● WHAT YOU SHOULD DO
Using the listing below, set down each line from the line containing "### Generating a Raw Shellcode File" through the line containing "For more information on", both ends included, exactly and with nothing added.

--------------------------------

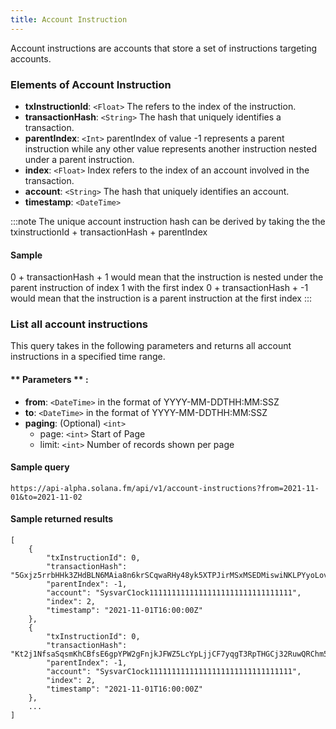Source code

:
 ```yaml
---
title: Account Instruction
---
```

Account instructions are accounts that store a set of instructions targeting accounts.

### Elements of Account Instruction
* **txInstructionId**: `<Float>` The refers to the index of the instruction.
* **transactionHash**: `<String>` The hash that uniquely identifies a transaction.
* **parentIndex**: `<Int>` parentIndex of value -1 represents a parent instruction while any other value represents another instruction nested under a parent instruction.
* **index**: `<Float>` Index refers to the index of an account involved in the transaction.
* **account**: `<String>` The hash that uniquely identifies an account.
* **timestamp**: `<DateTime>`

:::note
The unique account instruction hash can be derived by taking the the txinstructionId + transactionHash + parentIndex
#### Sample
0 + transactionHash + 1 would mean that the instruction is nested under the parent instruction of index 1 with the first index
0 + transactionHash + -1 would mean that the instruction is a parent instruction at the first index
::: 
### List all account instructions

This query takes in the following parameters and returns all account instructions in a specified time range.

#### ** Parameters ** :

- **from**: `<DateTime>` in the format of YYYY-MM-DDTHH:MM:SSZ
- **to**: `<DateTime>` in the format of YYYY-MM-DDTHH:MM:SSZ
- **paging**: (Optional) `<int>`
  - page: `<int>` Start of Page
  - limit: `<int>` Number of records shown per page

#### Sample query
```
https://api-alpha.solana.fm/api/v1/account-instructions?from=2021-11-01&to=2021-11-02
```
#### Sample returned results
```
[
    {
        "txInstructionId": 0,
        "transactionHash": "5Gxjz5rrbHHk3ZHdBLN6MAia8n6krSCqwaRHy48yk5XTPJirMSxMSEDMiswiNKLPYyoLovExsxta587MWaTVbhUy",
        "parentIndex": -1,
        "account": "SysvarC1ock11111111111111111111111111111111",
        "index": 2,
        "timestamp": "2021-11-01T16:00:00Z"
    },
    {
        "txInstructionId": 0,
        "transactionHash": "Kt2j1NfsaSqsmKhCBfsE6gpYPW2gFnjkJFWZ5LcYpLjjCF7yqgT3RpTHGCj32RuwQRChm53kNkhM3fEKMwcR5yM",
        "parentIndex": -1,
        "account": "SysvarC1ock11111111111111111111111111111111",
        "index": 2,
        "timestamp": "2021-11-01T16:00:00Z"
    },
    ...
]
```

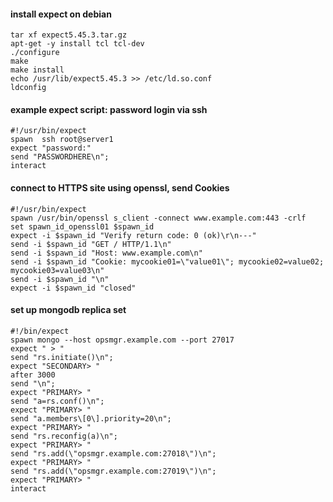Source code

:#### install expect on debian

```
tar xf expect5.45.3.tar.gz
apt-get -y install tcl tcl-dev
./configure
make
make install
echo /usr/lib/expect5.45.3 >> /etc/ld.so.conf
ldconfig
```

#### example expect script: password login via ssh
```
#!/usr/bin/expect
spawn  ssh root@server1
expect "password:"
send "PASSWORDHERE\n";
interact
```

#### connect to HTTPS site using openssl, send Cookies

```
#!/usr/bin/expect
spawn /usr/bin/openssl s_client -connect www.example.com:443 -crlf
set spawn_id_openssl01 $spawn_id
expect -i $spawn_id "Verify return code: 0 (ok)\r\n---"
send -i $spawn_id "GET / HTTP/1.1\n"
send -i $spawn_id "Host: www.example.com\n"
send -i $spawn_id "Cookie: mycookie01=\"value01\"; mycookie02=value02; mycookie03=value03\n"
send -i $spawn_id "\n"
expect -i $spawn_id "closed"
```


#### set up mongodb replica set

```
#!/bin/expect
spawn mongo --host opsmgr.example.com --port 27017
expect " > "
send "rs.initiate()\n";
expect "SECONDARY> "
after 3000
send "\n";
expect "PRIMARY> "
send "a=rs.conf()\n";
expect "PRIMARY> "
send "a.members\[0\].priority=20\n";
expect "PRIMARY> "
send "rs.reconfig(a)\n";
expect "PRIMARY> "
send "rs.add(\"opsmgr.example.com:27018\")\n";
expect "PRIMARY> "
send "rs.add(\"opsmgr.example.com:27019\")\n";
expect "PRIMARY> "
interact
```
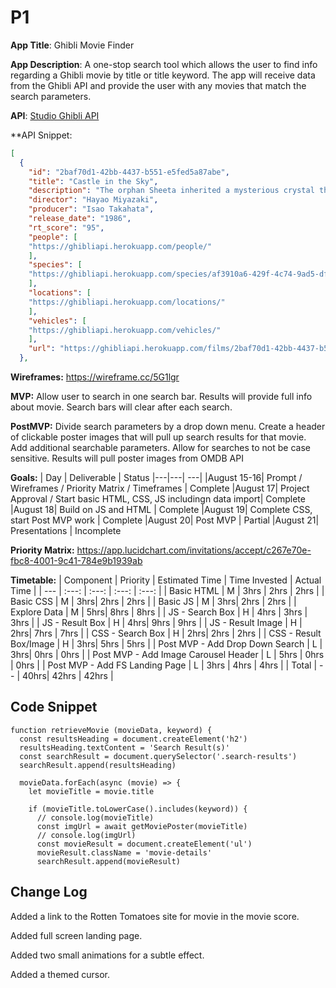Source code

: # P1

**App Title**: Ghibli Movie Finder

**App Description**: A one-stop search tool which allows the user to find info regarding a Ghibli movie by title or title keyword.  The app will receive data from the Ghibli API and provide the user with any movies that match the search parameters. 

**API**: [Studio Ghibli API](https://ghibliapi.herokuapp.com/#)

**API Snippet: 

``` JSON
[
  {
    "id": "2baf70d1-42bb-4437-b551-e5fed5a87abe",
    "title": "Castle in the Sky",
    "description": "The orphan Sheeta inherited a mysterious crystal that links her to the mythical sky-kingdom of Laputa. With the help of resourceful Pazu and a rollicking band of sky pirates, she makes her way to the ruins of the once-great civilization. Sheeta and Pazu must outwit the evil Muska, who plans to use Laputa's science to make himself ruler of the world.",
    "director": "Hayao Miyazaki",
    "producer": "Isao Takahata",
    "release_date": "1986",
    "rt_score": "95",
    "people": [
    "https://ghibliapi.herokuapp.com/people/"
    ],
    "species": [
    "https://ghibliapi.herokuapp.com/species/af3910a6-429f-4c74-9ad5-dfe1c4aa04f2"
    ],
    "locations": [
    "https://ghibliapi.herokuapp.com/locations/"
    ],
    "vehicles": [
    "https://ghibliapi.herokuapp.com/vehicles/"
    ],
    "url": "https://ghibliapi.herokuapp.com/films/2baf70d1-42bb-4437-b551-e5fed5a87abe"
  },
```

**Wireframes:** https://wireframe.cc/5G1lgr

**MVP:** 
Allow user to search in one search bar.
Results will provide full info about movie.
Search bars will clear after each search.

**PostMVP:**
Divide search parameters by a drop down menu.
Create a header of clickable poster images that will pull up search results for that movie.
Add additional searchable parameters.
Allow for searches to not be case sensitive.
Results will pull poster images from OMDB API

**Goals:**
|  Day | Deliverable | Status
|---|---| ---|
|August 15-16| Prompt / Wireframes / Priority Matrix / Timeframes | Complete
|August 17| Project Approval / Start basic HTML, CSS, JS includingn data import| Complete
|August 18| Build on JS and HTML | Complete
|August 19| Complete CSS, start Post MVP work | Complete
|August 20| Post MVP | Partial
|August 21| Presentations | Incomplete

**Priority Matrix:**
https://app.lucidchart.com/invitations/accept/c267e70e-fbc8-4001-9c41-784e9b1939ab


**Timetable:**
| Component | Priority | Estimated Time | Time Invested | Actual Time |
| --- | :---: |  :---: | :---: | :---: |
| Basic HTML | M | 3hrs | 2hrs | 2hrs | 
| Basic CSS | M | 3hrs| 2hrs | 2hrs |
| Basic JS | M | 3hrs| 2hrs | 2hrs |
| Explore Data | M | 5hrs| 8hrs | 8hrs |
| JS - Search Box | H | 4hrs | 3hrs | 3hrs |
| JS - Result Box | H | 4hrs| 9hrs | 9hrs |
| JS - Result Image | H | 2hrs| 7hrs | 7hrs |
| CSS - Search Box | H | 2hrs| 2hrs | 2hrs |
| CSS - Result Box/Image | H | 3hrs| 5hrs | 5hrs |
| Post MVP - Add Drop Down Search | L | 3hrs| 0hrs | 0hrs |
| Post MVP - Add Image Carousel Header | L | 5hrs | 0hrs | 0hrs |
| Post MVP - Add FS Landing Page | L | 3hrs | 4hrs | 4hrs |
| Total | -- | 40hrs| 42hrs | 42hrs |

## Code Snippet
``` JS
function retrieveMovie (movieData, keyword) {
  const resultsHeading = document.createElement('h2')
  resultsHeading.textContent = 'Search Result(s)'
  const searchResult = document.querySelector('.search-results')
  searchResult.append(resultsHeading)

  movieData.forEach(async (movie) => {
    let movieTitle = movie.title
    
    if (movieTitle.toLowerCase().includes(keyword)) {
      // console.log(movieTitle)
      const imgUrl = await getMoviePoster(movieTitle)
      // console.log(imgUrl)
      const movieResult = document.createElement('ul')
      movieResult.className = 'movie-details'
      searchResult.append(movieResult)
```

## Change Log
Added a link to the Rotten Tomatoes site for movie in the movie score.

Added full screen landing page.

Added two small animations for a subtle effect.

Added a themed cursor.
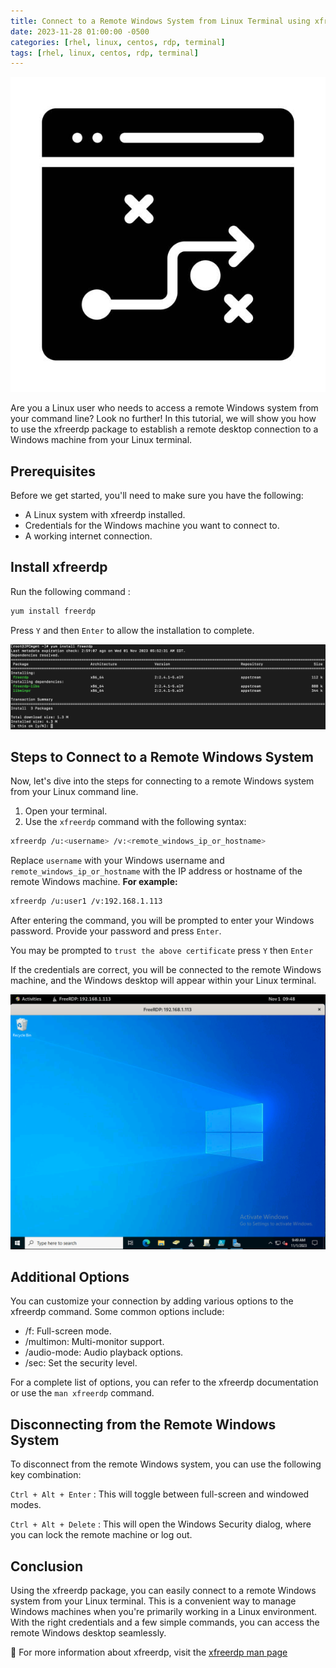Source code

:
 ```yaml
---
title: Connect to a Remote Windows System from Linux Terminal using xfreerdp 
date: 2023-11-28 01:00:00 -0500
categories: [rhel, linux, centos, rdp, terminal]
tags: [rhel, linux, centos, rdp, terminal]
---
```


![rdp_from_linux_terminal1](/assets/img/posts/2023/rdp_from_linux_terminal/rdp_from_linux_terminal1.jpg)


Are you a Linux user who needs to access a remote Windows system from your command line? Look no further! In this tutorial, we will show you how to use the xfreerdp package to establish a remote desktop connection to a Windows machine from your Linux terminal.


## Prerequisites

Before we get started, you'll need to make sure you have the following:

- A Linux system with xfreerdp installed.
- Credentials for the Windows machine you want to connect to.
- A working internet connection.


## Install xfreerdp

Run the following command : 

```bash
yum install freerdp
```

Press `Y` and then `Enter` to allow the installation to complete. 

![rdp_from_linux_terminal2](/assets/img/posts/2023/rdp_from_linux_terminal/rdp_from_linux_terminal2.png)

## Steps to Connect to a Remote Windows System

Now, let's dive into the steps for connecting to a remote Windows system from your Linux command line.

1. Open your terminal.
2. Use the `xfreerdp` command with the following syntax:

```bash
xfreerdp /u:<username> /v:<remote_windows_ip_or_hostname>
```

Replace `username` with your Windows username and `remote_windows_ip_or_hostname` with the IP address or hostname of the remote Windows machine. **For example:**

```bash
xfreerdp /u:user1 /v:192.168.1.113
```

After entering the command, you will be prompted to enter your Windows password. Provide your password and press `Enter`.

You may be prompted to `trust the above certificate` press `Y` then `Enter`

If the credentials are correct, you will be connected to the remote Windows machine, and the Windows desktop will appear within your Linux terminal.

![rdp_from_linux_terminal3](/assets/img/posts/2023/rdp_from_linux_terminal/rdp_from_linux_terminal3.png)


## Additional Options

You can customize your connection by adding various options to the xfreerdp command. Some common options include:

- /f: Full-screen mode.
- /multimon: Multi-monitor support.
- /audio-mode: Audio playback options.
- /sec: Set the security level.

For a complete list of options, you can refer to the xfreerdp documentation or use the `man xfreerdp` command.


## Disconnecting from the Remote Windows System

To disconnect from the remote Windows system, you can use the following key combination:

`Ctrl + Alt + Enter` : This will toggle between full-screen and windowed modes.

`Ctrl + Alt + Delete` : This will open the Windows Security dialog, where you can lock the remote machine or log out.



## Conclusion

Using the xfreerdp package, you can easily connect to a remote Windows system from your Linux terminal. This is a convenient way to manage Windows machines when you're primarily working in a Linux environment. With the right credentials and a few simple commands, you can access the remote Windows desktop seamlessly.


📝 For more information about xfreerdp, visit the [xfreerdp man page](https://linux.die.net/man/1/xfreerdp)
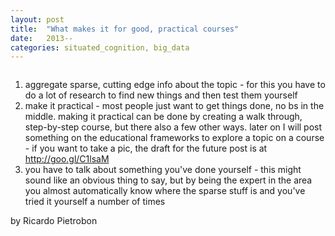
 ```yaml
---
layout: post
title:  "What makes it for good, practical courses"
date:   2013--
categories: situated_cognition, big_data
---
```


![]()

<title>{{ page.title }}</title>

1. aggregate sparse, cutting edge info about the topic - for this you have to do a lot of research to find new things and then test them yourself
2. make it practical - most people just want to get things done, no bs in the middle. making it practical can be done by creating a walk through, step-by-step course, but there also a few other ways. later on I will post something on the educational frameworks to explore a topic on a course - if you want to take a pic, the draft for the future post is at http://goo.gl/C1lsaM 
3. you have to talk about something you've done yourself - this might sound like an obvious thing to say, but by being the expert in the area you almost automatically know where the sparse stuff is and you've tried it yourself a number of times

by Ricardo Pietrobon

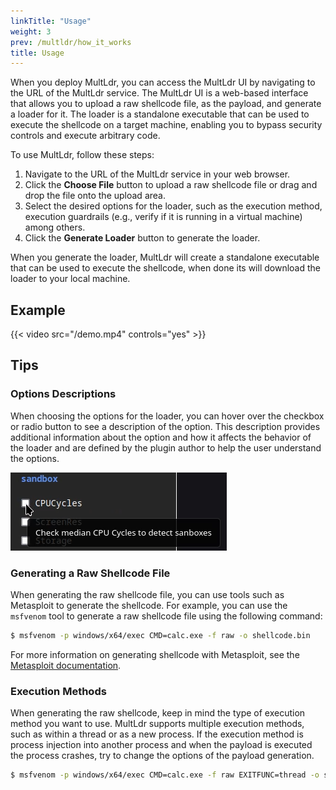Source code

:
 ```yaml
---
linkTitle: "Usage"
weight: 3
prev: /multldr/how_it_works
title: Usage
---
```


When you deploy MultLdr, you can access the MultLdr UI by navigating to the URL of the MultLdr service. The MultLdr UI is a web-based interface that allows you to upload a raw shellcode file, as the payload, and generate a loader for it. The loader is a standalone executable that can be used to execute the shellcode on a target machine, enabling you to bypass security controls and execute arbitrary code.

To use MultLdr, follow these steps:

1. Navigate to the URL of the MultLdr service in your web browser.
2. Click the **Choose File** button to upload a raw shellcode file or drag and drop the file onto the upload area.
3. Select the desired options for the loader, such as the execution method, execution guardrails (e.g., verify if it is running in a virtual machine) among others.
4. Click the **Generate Loader** button to generate the loader.

When you generate the loader, MultLdr will create a standalone executable that can be used to execute the shellcode, when done its will download the loader to your local machine.

## Example

{{< video src="/demo.mp4" controls="yes" >}}

## Tips

### Options Descriptions

When choosing the options for the loader, you can hover over the checkbox or radio button to see a description of the option. This description provides additional information about the option and how it affects the behavior of the loader and are defined by the plugin author to help the user understand the options.

![Options Description](options-description.png)

### Generating a Raw Shellcode File

When generating the raw shellcode file, you can use tools such as Metasploit to generate the shellcode. For example, you can use the `msfvenom` tool to generate a raw shellcode file using the following command:

```bash
$ msfvenom -p windows/x64/exec CMD=calc.exe -f raw -o shellcode.bin
```

For more information on generating shellcode with Metasploit, see the [Metasploit documentation](https://docs.metasploit.com/docs/using-metasploit/basics/how-to-use-msfvenom.html#how-to-generate-a-payload).

### Execution Methods

When generating the raw shellcode, keep in mind the type of execution method you want to use. MultLdr supports multiple execution methods, such as within a thread or as a new process. If the execution method is process injection into another process and when the payload is executed the process crashes, try to change the options of the payload generation.

```bash
$ msfvenom -p windows/x64/exec CMD=calc.exe -f raw EXITFUNC=thread -o shellcode.bin
```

--------------------------------

● SOLUTION TO THIS TASK
### Generating a Raw Shellcode File

When generating the raw shellcode file, you can use tools such as Metasploit to generate the shellcode. For example, you can use the `msfvenom` tool to generate a raw shellcode file using the following command:

```bash
$ msfvenom -p windows/x64/exec CMD=calc.exe -f raw -o shellcode.bin
```

For more information on generating shellcode with Metasploit, see the [Metasploit documentation](https://docs.metasploit.com/docs/using-metasploit/basics/how-to-use-msfvenom.html#how-to-generate-a-payload).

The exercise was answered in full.